Feds, BP agree oil captured not part of penalties

Fireboats battle a fire at the offshore oil rig Deepwater Horizon April 21, 2010, in the Gulf of Mexico off the coast of Louisiana.

Fireboats battle a fire at the offshore oil rig Deepwater Horizon April 21, 2010, in the Gulf of Mexico off the coast of Louisiana. / U.S. Coast Guard via Getty Images

Updated 10:43 PM ET

NEW ORLEANS BP and the federal government have agreed that 34 million gallons of oil captured during the massive 2010 spill in the Gulf of Mexico can't count toward civil penalties the oil giant faces.

The agreement is contained in a court filing Tuesday. It came in response to BP's argument that workers either burned the collected oil or shipped it to shore before it could enter the Gulf waters and that it shouldn't count in calculating the company's Clean Water Act penalties.
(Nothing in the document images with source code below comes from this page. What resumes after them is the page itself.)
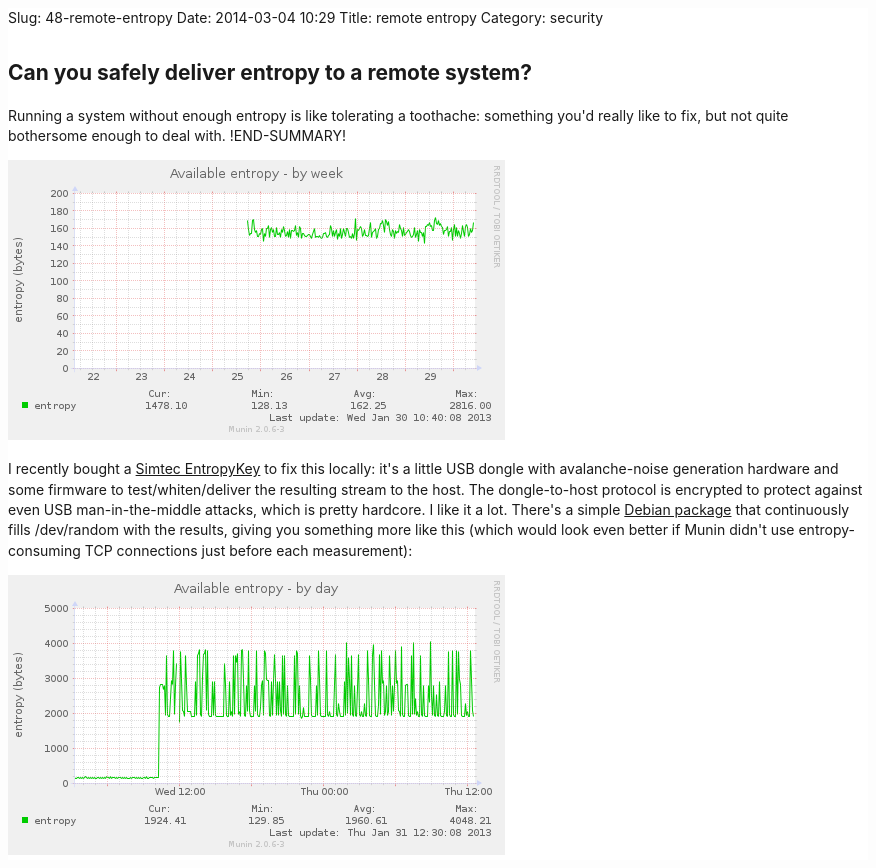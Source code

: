 Slug: 48-remote-entropy
Date: 2014-03-04 10:29
Title: remote entropy
Category: security

## Can you safely deliver entropy to a remote system?


Running a system without enough entropy is like tolerating a toothache:
something you'd really like to fix, but not quite bothersome enough to deal
with.
!END-SUMMARY!

![low-entropy munin graph](./entropy-week.png)

I recently bought a [Simtec EntropyKey](http://www.entropykey.co.uk/) to fix
this locally: it's a little USB dongle with avalanche-noise generation
hardware and some firmware to test/whiten/deliver the resulting stream to the
host. The dongle-to-host protocol is encrypted to protect against even USB
man-in-the-middle attacks, which is pretty hardcore. I like it a lot. There's
a simple [Debian package](http://packages.debian.org/squeeze/ekeyd) that
continuously fills /dev/random with the results, giving you something more
like this (which would look even better if Munin didn't use entropy-consuming
TCP connections just before each measurement):

![high-entropy munin graph](./entropy-day-good.png)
The penalties will be in the billions of dollars.

The first phase of a trial is scheduled to start Feb. 25. It is designed to determine the causes of BP's well blowout and assign percentages of fault to the companies involved in the drilling project that went wrong.

The second phase will address efforts to stop the flow of oil from the well.

U.S. District Judge Carl Barbier noted Tuesday that neither party shall dispute the number of gallons collected "during Phase Two or later phases of this civil action."

A criminal settlement with the Justice Department in November didn't resolve the government's civil claims against BP.

A team of scientists working for the government estimated that more than 200 million gallons of oil spewed from BP's blown-out Macondo well from April to July 2010. That estimate included oil that was collected.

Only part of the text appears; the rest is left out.